INPUT DATA:
**********
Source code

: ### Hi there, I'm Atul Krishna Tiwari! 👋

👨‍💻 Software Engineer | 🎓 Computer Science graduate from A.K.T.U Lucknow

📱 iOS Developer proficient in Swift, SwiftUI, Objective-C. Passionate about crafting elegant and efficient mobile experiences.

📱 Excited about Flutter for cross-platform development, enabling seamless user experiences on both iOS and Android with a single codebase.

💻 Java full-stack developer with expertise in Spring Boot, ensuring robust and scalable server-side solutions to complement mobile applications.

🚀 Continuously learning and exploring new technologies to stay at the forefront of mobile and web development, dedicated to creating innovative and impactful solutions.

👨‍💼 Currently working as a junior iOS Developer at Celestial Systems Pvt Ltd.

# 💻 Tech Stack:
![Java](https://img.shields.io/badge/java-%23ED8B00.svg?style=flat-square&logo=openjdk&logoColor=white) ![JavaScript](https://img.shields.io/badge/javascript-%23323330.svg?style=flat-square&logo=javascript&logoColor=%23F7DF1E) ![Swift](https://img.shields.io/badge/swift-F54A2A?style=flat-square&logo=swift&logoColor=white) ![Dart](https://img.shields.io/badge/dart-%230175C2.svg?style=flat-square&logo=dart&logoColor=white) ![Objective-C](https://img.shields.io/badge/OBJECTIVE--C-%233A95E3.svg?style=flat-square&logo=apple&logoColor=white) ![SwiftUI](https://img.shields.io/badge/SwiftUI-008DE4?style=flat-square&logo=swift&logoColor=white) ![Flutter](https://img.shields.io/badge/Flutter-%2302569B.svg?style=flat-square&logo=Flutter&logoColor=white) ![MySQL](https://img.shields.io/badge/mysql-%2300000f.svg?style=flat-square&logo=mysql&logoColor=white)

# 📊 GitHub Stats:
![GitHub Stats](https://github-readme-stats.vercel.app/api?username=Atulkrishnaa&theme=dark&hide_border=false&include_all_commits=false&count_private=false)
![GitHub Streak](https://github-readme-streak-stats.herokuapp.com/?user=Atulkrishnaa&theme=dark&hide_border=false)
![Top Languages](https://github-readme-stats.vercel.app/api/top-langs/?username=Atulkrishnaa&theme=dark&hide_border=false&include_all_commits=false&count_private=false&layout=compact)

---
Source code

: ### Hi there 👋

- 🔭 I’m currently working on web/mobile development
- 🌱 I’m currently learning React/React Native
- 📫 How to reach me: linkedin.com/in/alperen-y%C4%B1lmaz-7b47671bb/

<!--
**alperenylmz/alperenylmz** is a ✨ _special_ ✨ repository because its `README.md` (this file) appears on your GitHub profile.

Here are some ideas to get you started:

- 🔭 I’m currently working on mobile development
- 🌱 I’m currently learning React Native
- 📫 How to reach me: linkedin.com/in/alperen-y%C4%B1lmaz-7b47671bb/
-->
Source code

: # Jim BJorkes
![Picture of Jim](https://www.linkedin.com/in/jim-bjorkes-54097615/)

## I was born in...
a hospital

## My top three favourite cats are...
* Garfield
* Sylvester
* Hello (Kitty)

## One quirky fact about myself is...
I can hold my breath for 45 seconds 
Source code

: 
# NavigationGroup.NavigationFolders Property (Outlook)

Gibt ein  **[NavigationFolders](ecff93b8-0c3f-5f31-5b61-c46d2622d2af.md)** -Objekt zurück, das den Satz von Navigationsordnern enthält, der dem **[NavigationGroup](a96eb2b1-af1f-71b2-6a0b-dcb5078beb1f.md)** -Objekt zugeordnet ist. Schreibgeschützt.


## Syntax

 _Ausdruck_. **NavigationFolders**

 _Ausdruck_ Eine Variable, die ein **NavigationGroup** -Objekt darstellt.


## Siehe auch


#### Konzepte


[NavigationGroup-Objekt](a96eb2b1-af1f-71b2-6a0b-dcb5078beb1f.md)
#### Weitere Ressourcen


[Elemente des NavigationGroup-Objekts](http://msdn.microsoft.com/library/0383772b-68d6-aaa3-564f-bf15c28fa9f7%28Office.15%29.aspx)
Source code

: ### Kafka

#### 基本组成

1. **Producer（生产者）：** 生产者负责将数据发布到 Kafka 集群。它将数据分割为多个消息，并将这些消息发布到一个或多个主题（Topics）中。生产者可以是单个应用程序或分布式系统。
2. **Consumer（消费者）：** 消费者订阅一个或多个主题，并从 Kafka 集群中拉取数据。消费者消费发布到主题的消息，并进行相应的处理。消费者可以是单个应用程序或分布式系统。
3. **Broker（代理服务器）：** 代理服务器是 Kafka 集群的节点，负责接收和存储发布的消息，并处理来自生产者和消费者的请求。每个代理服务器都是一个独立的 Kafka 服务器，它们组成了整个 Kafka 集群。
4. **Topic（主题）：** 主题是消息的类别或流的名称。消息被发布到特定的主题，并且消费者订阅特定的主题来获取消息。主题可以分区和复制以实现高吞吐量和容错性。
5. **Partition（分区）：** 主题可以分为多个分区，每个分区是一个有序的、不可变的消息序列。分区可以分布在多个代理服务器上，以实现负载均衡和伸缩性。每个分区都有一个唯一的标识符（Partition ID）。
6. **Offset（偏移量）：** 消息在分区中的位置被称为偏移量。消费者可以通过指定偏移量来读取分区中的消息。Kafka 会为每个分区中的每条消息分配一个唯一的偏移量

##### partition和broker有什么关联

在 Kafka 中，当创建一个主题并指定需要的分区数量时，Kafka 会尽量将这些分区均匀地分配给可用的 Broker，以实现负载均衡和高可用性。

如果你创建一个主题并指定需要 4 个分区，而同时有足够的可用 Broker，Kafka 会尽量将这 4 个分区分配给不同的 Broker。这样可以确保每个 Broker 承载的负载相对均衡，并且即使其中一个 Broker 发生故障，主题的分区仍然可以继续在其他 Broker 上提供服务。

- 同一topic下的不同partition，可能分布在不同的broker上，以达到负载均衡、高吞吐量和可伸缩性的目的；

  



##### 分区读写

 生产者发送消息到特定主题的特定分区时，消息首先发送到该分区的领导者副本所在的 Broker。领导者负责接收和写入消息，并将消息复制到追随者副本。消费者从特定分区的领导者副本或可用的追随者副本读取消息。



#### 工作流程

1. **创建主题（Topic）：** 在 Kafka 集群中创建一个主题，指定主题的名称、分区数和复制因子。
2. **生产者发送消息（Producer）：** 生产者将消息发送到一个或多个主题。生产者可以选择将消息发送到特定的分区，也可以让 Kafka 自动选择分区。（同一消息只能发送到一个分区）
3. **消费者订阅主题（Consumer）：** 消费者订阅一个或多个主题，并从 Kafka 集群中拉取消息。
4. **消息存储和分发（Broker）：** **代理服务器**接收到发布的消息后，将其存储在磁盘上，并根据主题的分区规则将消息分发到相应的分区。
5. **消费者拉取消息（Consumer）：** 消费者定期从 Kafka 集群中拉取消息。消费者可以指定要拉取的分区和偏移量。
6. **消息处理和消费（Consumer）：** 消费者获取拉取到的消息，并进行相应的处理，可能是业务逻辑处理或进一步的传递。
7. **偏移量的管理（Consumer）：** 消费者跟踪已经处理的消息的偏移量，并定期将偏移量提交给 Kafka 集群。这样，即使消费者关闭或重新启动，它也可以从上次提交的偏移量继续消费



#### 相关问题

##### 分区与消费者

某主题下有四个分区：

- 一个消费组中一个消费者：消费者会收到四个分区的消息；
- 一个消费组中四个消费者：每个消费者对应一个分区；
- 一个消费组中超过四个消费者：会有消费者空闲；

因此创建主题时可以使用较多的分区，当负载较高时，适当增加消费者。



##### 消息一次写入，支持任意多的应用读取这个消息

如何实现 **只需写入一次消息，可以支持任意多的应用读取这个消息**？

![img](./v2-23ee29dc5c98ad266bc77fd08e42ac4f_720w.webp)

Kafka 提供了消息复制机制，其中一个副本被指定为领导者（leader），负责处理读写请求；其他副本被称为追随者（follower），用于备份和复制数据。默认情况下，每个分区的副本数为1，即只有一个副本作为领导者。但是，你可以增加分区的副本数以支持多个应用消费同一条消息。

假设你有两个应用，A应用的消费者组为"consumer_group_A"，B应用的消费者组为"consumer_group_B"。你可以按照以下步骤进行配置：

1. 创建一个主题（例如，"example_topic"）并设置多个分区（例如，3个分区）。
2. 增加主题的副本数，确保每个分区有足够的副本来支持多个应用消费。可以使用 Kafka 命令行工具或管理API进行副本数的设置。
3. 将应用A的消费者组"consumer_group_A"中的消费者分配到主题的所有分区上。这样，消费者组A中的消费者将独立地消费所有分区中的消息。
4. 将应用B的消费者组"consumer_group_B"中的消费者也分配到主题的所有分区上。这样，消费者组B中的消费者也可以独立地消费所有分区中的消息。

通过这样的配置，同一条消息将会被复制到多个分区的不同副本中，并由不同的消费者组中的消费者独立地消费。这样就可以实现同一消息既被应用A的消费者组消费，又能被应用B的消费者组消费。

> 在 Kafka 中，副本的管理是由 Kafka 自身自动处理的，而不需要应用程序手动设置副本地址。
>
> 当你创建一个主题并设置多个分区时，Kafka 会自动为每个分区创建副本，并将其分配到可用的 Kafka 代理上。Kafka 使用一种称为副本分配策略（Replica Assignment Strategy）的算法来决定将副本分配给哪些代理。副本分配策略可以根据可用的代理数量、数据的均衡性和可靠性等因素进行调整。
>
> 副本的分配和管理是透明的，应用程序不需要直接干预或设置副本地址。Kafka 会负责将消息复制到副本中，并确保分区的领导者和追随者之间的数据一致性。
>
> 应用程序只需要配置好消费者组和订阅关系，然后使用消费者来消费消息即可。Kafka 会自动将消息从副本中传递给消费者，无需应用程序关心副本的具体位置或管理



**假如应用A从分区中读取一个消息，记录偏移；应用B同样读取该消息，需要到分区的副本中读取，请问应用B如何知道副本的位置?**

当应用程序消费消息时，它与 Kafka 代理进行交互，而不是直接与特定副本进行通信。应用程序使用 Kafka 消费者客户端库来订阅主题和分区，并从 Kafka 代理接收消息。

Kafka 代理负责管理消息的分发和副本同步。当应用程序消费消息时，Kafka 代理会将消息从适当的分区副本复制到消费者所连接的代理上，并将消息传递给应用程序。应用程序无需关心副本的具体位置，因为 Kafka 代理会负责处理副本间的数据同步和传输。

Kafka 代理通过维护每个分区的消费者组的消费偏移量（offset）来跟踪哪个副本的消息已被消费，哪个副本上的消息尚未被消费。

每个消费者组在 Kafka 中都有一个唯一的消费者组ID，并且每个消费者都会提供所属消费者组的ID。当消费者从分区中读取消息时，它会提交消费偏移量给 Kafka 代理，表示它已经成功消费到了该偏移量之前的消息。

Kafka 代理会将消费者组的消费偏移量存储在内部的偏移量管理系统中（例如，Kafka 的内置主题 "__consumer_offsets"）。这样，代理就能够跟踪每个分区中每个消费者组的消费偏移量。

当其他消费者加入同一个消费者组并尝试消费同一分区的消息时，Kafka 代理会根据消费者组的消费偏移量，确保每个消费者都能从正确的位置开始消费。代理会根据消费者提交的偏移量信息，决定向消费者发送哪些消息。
**********
WHAT IS EXPECTED: Whenever a line of the data includes "并进行相应的处理", copy that line.

EXERCISE ANSWER:
2. **Consumer（消费者）：** 消费者订阅一个或多个主题，并从 Kafka 集群中拉取数据。消费者消费发布到主题的消息，并进行相应的处理。消费者可以是单个应用程序或分布式系统。
6. **消息处理和消费（Consumer）：** 消费者获取拉取到的消息，并进行相应的处理，可能是业务逻辑处理或进一步的传递。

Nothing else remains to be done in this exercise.